▶ **Given information**
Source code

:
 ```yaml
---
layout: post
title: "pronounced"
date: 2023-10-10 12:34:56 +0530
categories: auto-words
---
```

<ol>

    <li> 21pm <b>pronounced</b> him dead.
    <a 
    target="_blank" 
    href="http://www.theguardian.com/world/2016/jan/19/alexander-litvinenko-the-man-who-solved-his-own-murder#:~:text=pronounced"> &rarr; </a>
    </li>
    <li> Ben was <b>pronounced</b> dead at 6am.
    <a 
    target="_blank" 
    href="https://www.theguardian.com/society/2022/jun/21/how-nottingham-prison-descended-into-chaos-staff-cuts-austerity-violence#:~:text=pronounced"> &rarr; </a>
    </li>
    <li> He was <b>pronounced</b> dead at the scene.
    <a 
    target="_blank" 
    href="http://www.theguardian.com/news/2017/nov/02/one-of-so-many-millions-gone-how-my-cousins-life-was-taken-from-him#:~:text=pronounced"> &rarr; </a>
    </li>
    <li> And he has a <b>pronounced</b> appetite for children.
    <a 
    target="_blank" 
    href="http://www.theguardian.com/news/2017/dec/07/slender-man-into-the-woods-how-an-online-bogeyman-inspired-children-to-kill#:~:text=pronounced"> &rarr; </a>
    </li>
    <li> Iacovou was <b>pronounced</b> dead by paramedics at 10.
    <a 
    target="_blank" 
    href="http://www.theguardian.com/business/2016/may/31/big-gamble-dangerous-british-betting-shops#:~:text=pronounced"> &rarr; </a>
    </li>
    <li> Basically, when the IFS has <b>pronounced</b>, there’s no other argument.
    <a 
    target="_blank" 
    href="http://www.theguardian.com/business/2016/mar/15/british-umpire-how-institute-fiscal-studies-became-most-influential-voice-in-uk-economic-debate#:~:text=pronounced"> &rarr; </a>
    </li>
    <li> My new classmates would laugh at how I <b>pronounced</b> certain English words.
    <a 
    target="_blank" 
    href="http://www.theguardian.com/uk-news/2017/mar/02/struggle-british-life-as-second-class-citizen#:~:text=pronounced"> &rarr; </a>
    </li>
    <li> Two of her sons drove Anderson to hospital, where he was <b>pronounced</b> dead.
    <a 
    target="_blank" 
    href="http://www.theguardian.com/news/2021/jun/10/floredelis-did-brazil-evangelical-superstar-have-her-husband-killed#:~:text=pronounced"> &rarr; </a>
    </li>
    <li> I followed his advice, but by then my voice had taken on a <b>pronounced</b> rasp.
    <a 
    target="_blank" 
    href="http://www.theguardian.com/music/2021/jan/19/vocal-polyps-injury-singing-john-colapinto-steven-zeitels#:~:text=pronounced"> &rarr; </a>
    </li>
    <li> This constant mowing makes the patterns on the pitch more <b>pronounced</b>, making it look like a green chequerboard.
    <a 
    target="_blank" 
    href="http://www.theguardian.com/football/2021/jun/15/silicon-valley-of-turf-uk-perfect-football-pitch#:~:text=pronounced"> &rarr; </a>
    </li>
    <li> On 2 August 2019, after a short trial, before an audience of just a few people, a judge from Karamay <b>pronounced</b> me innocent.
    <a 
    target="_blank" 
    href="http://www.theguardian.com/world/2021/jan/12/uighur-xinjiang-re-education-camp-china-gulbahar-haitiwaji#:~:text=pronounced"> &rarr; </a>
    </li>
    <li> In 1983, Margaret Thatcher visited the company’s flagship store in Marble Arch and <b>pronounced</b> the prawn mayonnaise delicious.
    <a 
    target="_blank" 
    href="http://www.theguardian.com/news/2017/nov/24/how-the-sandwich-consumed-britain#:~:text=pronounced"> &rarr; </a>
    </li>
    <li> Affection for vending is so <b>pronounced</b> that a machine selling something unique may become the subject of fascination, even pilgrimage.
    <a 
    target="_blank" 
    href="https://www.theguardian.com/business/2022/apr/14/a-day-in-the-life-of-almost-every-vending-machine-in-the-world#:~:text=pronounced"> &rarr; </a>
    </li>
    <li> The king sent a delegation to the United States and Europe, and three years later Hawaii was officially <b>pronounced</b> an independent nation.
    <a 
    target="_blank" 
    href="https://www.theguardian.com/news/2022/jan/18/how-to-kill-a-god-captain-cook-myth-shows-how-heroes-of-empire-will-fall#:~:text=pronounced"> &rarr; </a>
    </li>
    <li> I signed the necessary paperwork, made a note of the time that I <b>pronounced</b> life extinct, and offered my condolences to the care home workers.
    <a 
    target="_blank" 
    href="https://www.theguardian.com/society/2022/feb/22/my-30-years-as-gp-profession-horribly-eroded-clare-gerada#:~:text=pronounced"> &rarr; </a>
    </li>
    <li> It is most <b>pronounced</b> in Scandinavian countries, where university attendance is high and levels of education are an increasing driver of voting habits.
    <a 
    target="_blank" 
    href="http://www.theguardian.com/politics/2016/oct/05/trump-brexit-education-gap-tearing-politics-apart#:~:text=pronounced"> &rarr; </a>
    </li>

▶ **Problem**
Report, from the entries above, each line where "british" is found.

▶ **Response area**
    href="http://www.theguardian.com/business/2016/may/31/big-gamble-dangerous-british-betting-shops#:~:text=pronounced"> &rarr; </a>
    href="http://www.theguardian.com/business/2016/mar/15/british-umpire-how-institute-fiscal-studies-became-most-influential-voice-in-uk-economic-debate#:~:text=pronounced"> &rarr; </a>
    href="http://www.theguardian.com/uk-news/2017/mar/02/struggle-british-life-as-second-class-citizen#:~:text=pronounced"> &rarr; </a>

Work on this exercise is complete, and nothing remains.